The range to reproduce runs from the line containing "BOLIVIA | 26" through the last line of the listing below; give exactly those lines and no others.

··········

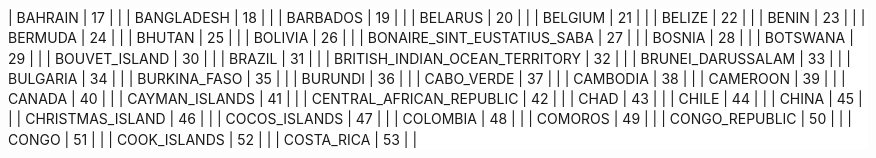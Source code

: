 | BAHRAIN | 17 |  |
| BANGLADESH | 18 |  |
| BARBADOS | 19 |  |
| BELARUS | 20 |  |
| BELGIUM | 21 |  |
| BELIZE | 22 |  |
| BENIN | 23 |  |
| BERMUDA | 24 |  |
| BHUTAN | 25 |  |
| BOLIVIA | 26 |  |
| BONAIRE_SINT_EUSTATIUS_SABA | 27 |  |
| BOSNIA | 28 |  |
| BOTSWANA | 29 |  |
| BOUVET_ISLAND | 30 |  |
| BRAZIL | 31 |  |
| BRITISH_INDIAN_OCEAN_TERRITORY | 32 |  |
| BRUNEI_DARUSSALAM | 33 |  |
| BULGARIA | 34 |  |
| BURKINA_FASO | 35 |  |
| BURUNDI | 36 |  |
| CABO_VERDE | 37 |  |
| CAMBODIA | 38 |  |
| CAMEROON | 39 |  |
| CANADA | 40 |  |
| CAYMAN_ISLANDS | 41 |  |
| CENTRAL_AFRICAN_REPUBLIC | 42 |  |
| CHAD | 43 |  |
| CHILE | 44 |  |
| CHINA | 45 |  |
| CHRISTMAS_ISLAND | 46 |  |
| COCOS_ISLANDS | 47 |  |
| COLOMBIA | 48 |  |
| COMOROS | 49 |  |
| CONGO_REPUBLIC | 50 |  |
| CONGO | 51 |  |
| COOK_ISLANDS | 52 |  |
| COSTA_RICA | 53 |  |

··········

> [Task response]
| BOLIVIA | 26 |  |
| BONAIRE_SINT_EUSTATIUS_SABA | 27 |  |
| BOSNIA | 28 |  |
| BOTSWANA | 29 |  |
| BOUVET_ISLAND | 30 |  |
| BRAZIL | 31 |  |
| BRITISH_INDIAN_OCEAN_TERRITORY | 32 |  |
| BRUNEI_DARUSSALAM | 33 |  |
| BULGARIA | 34 |  |
| BURKINA_FASO | 35 |  |
| BURUNDI | 36 |  |
| CABO_VERDE | 37 |  |
| CAMBODIA | 38 |  |
| CAMEROON | 39 |  |
| CANADA | 40 |  |
| CAYMAN_ISLANDS | 41 |  |
| CENTRAL_AFRICAN_REPUBLIC | 42 |  |
| CHAD | 43 |  |
| CHILE | 44 |  |
| CHINA | 45 |  |
| CHRISTMAS_ISLAND | 46 |  |
| COCOS_ISLANDS | 47 |  |
| COLOMBIA | 48 |  |
| COMOROS | 49 |  |
| CONGO_REPUBLIC | 50 |  |
| CONGO | 51 |  |
| COOK_ISLANDS | 52 |  |
| COSTA_RICA | 53 |  |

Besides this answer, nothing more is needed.